Children with neurogenic bladders frequently have bacteriuria, which may reflect either a urinary tract infection (UTI) or asymptomatic bacteriuria. As a result of the prevalence of positive urine cultures in these children, clinicians may make the decision to obtain a urine culture based on urinalysis (UA) results. Given that these children have increased rates of UTIs with antibiotic-resistant organisms, the decision to selectively obtain urine cultures has the potential to decrease antibiotic overuse in this population. However, a recent report in the general pediatrics population demonstrated that UTIs due to Enterococcus had decreased odds of both pyuria and leukocyte esterase on the UA. Children with neurogenic bladders frequently have pyuria at baseline pyuria, suggesting that this relationship between Enterococcus and pyuria may not be seen in children with neurogenic bladders. Therefore, we sought to determine if this association between pyuria and leukocyte esterase and growth of Enterococcus on urine culture persisted in children with neurogenic bladder.
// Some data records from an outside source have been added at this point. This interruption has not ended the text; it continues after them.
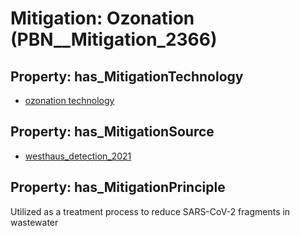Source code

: # Mitigation: __Ozonation__ (PBN__Mitigation_2366)

## Property: has_MitigationTechnology

* [ozonation technology](../Technology/PBN__Technology_4433)

## Property: has_MitigationSource

* [westhaus_detection_2021](../Article/PBN__Article_0)

## Property: has_MitigationPrinciple

Utilized as a treatment process to reduce SARS-CoV-2 fragments in wastewater

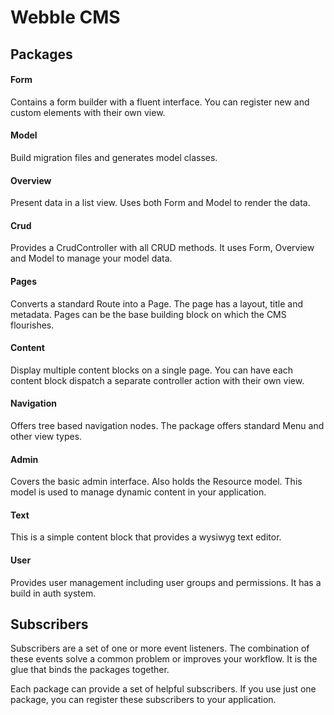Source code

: Webble CMS
==========


## Packages

#### Form
Contains a form builder with a fluent interface. 
You can register new and custom elements with their own view.

#### Model
Build migration files and generates model classes.

#### Overview
Present data in a list view. 
Uses both Form and Model to render the data.

#### Crud
Provides a CrudController with all CRUD methods.
It uses Form, Overview and Model to manage your model data.

#### Pages
Converts a standard Route into a Page. 
The page has a layout, title and metadata.
Pages can be the base building block on which the CMS flourishes.

#### Content
Display multiple content blocks on a single page.
You can have each content block dispatch a separate controller action with their own view.

#### Navigation
Offers tree based navigation nodes. 
The package offers standard Menu and other view types.

#### Admin
Covers the basic admin interface. Also holds the Resource model.
This model is used to manage dynamic content in your application.

#### Text
This is a simple content block that provides a wysiwyg text editor.

#### User
Provides user management including user groups and permissions.
It has a build in auth system.


## Subscribers
Subscribers are a set of one or more event listeners.
The combination of these events solve a common problem or improves your workflow.
It is the glue that binds the packages together.

Each package can provide a set of helpful subscribers.
If you use just one package, you can register these subscribers to your application.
We analyzed a database of 2420 urine cultures from all children with neurogenic bladder who performed clean-intermittent catheterization at a single center from 2008-2014. We exclude urine cultures that had no bacterial growth, growth of mixed organisms, or growth of a fungus, and cultures without a concurrent UA. On the bivariate analysis, we found male gender, bladder exstrophy, presence of a Mitrofanoff, and vesicoureteral reflux (VUR) were all positively associated with pyuria. Multivariate analysis showed that growth of Enterococcus was associated with significantly lower odds of pyuria (Odds ratio: 0.66 (0.47-0.91) for cultures with more than 10,000 colony-forming units per milliliter (CFU/mL); 0.44 (0.30-0.64) for cultures with more than 100,000 CFU/mL) while controlling for age, gender, etiology of neurogenic bladder, presence of a Mitrofanoff, presence of hydronephrosis, and VUR. We also found that hydronephrosis and VUR were both associated with significantly increased odds of pyuria in both analyses, while cloacal malformation, tethered cord, and growth of Proteus were all associated with increased odds of pyuria only in the analysis that included cultures with >100,000 CFU/mL.
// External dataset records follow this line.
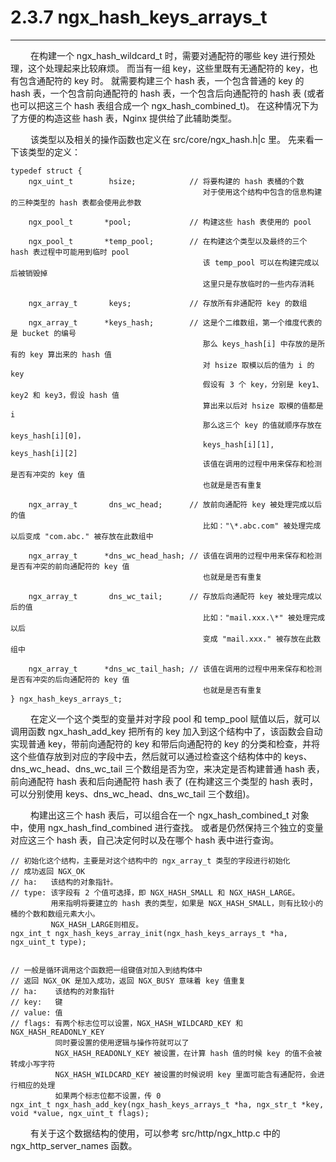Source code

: # 2.3.7 ngx_hash_keys_arrays_t
***

&emsp;&emsp;
在构建一个 ngx_hash_wildcard_t 时，需要对通配符的哪些 key 进行预处理，这个处理起来比较麻烦。
而当有一组 key，这些里既有无通配符的 key，也有包含通配符的 key 时。
就需要构建三个 hash 表，一个包含普通的 key 的 hash 表，一个包含前向通配符的 hash 表，一个包含后向通配符的 hash 表 (或者也可以把这三个 hash 表组合成一个 ngx_hash_combined_t)。
在这种情况下为了方便的构造这些 hash 表，Nginx 提供给了此辅助类型。

&emsp;&emsp;
该类型以及相关的操作函数也定义在 src/core/ngx_hash.h|c 里。
先来看一下该类型的定义：

    typedef struct {
        ngx_uint_t        hsize;            // 将要构建的 hash 表桶的个数
                                               对于使用这个结构中包含的信息构建的三种类型的 hash 表都会使用此参数

        ngx_pool_t       *pool;             // 构建这些 hash 表使用的 pool

        ngx_pool_t       *temp_pool;        // 在构建这个类型以及最终的三个 hash 表过程中可能用到临时 pool
                                               该 temp_pool 可以在构建完成以后被销毁掉
                                               这里只是存放临时的一些内存消耗

        ngx_array_t       keys;             // 存放所有非通配符 key 的数组

        ngx_array_t      *keys_hash;        // 这是个二维数组，第一个维度代表的是 bucket 的编号
                                               那么 keys_hash[i] 中存放的是所有的 key 算出来的 hash 值
                                               对 hsize 取模以后的值为 i 的 key
                                               假设有 3 个 key，分别是 key1、key2 和 key3，假设 hash 值
                                               算出来以后对 hsize 取模的值都是 i
                                               那么这三个 key 的值就顺序存放在 keys_hash[i][0]，
                                               keys_hash[i][1], keys_hash[i][2]
                                               该值在调用的过程中用来保存和检测是否有冲突的 key 值
                                               也就是是否有重复

        ngx_array_t       dns_wc_head;      // 放前向通配符 key 被处理完成以后的值
                                               比如："\*.abc.com" 被处理完成以后变成 "com.abc." 被存放在此数组中

        ngx_array_t      *dns_wc_head_hash; // 该值在调用的过程中用来保存和检测是否有冲突的前向通配符的 key 值
                                               也就是是否有重复

        ngx_array_t       dns_wc_tail;      // 存放后向通配符 key 被处理完成以后的值
                                               比如："mail.xxx.\*" 被处理完成以后
                                               变成 "mail.xxx." 被存放在此数组中

        ngx_array_t      *dns_wc_tail_hash; // 该值在调用的过程中用来保存和检测是否有冲突的后向通配符的 key 值
                                               也就是是否有重复
    } ngx_hash_keys_arrays_t;

&emsp;&emsp;
在定义一个这个类型的变量并对字段 pool 和 temp_pool 赋值以后，就可以调用函数 ngx_hash_add_key 把所有的 key 加入到这个结构中了，该函数会自动实现普通 key，带前向通配符的 key 和带后向通配符的 key 的分类和检查，并将这个些值存放到对应的字段中去，然后就可以通过检查这个结构体中的 keys、dns_wc_head、dns_wc_tail 三个数组是否为空，来决定是否构建普通 hash 表，前向通配符 hash 表和后向通配符 hash 表了 (在构建这三个类型的 hash 表时，可以分别使用 keys、dns_wc_head、dns_wc_tail 三个数组)。

&emsp;&emsp;
构建出这三个 hash 表后，可以组合在一个 ngx_hash_combined_t 对象中，使用 ngx_hash_find_combined 进行查找。
或者是仍然保持三个独立的变量对应这三个 hash 表，自己决定何时以及在哪个 hash 表中进行查询。

    // 初始化这个结构，主要是对这个结构中的 ngx_array_t 类型的字段进行初始化
    // 成功返回 NGX_OK
    // ha:   该结构的对象指针。
    // type: 该字段有 2 个值可选择，即 NGX_HASH_SMALL 和 NGX_HASH_LARGE。
             用来指明将要建立的 hash 表的类型，如果是 NGX_HASH_SMALL，则有比较小的桶的个数和数组元素大小。
             NGX_HASH_LARGE则相反。
    ngx_int_t ngx_hash_keys_array_init(ngx_hash_keys_arrays_t *ha, ngx_uint_t type);


    // 一般是循环调用这个函数把一组键值对加入到结构体中
    // 返回 NGX_OK 是加入成功，返回 NGX_BUSY 意味着 key 值重复
    // ha:    该结构的对象指针
    // key:   键
    // value: 值
    // flags: 有两个标志位可以设置，NGX_HASH_WILDCARD_KEY 和NGX_HASH_READONLY_KEY
              同时要设置的使用逻辑与操作符就可以了
              NGX_HASH_READONLY_KEY 被设置，在计算 hash 值的时候 key 的值不会被转成小写字符
              NGX_HASH_WILDCARD_KEY 被设置的时候说明 key 里面可能含有通配符，会进行相应的处理
              如果两个标志位都不设置，传 0
    ngx_int_t ngx_hash_add_key(ngx_hash_keys_arrays_t *ha, ngx_str_t *key, void *value, ngx_uint_t flags);

&emsp;&emsp;
有关于这个数据结构的使用，可以参考 src/http/ngx_http.c 中的 ngx_http_server_names 函数。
This data suggests that the presence of Enterococcus in the urine is associated with a decreased odd of pyuria in children with neurogenic bladders. However, it is important to note that we did not attempt to differentiate between UTI and asymptomatic bacteriuria in this study. While pyuria lacks specificity for the diagnosis of UTI in children with neurogenic bladders, it is possible that the lack of differentiation between UTI and asymptomatic bacteriuria in this work is confounding the results. Further, the clinical applicability of these results is difficult to ascertain. While we do not want to advocate for routine urine cultures in every patient with a neurogenic bladder, as over testing will likely lead to overtreatment, especially with clinicians who have less experience in managing this patient population. However, in patients in whom there is a high degree of suspicion for UTI, but have a UA without pyuria, we would suggest obtaining a urine culture to assess for the presence of Enterococcus.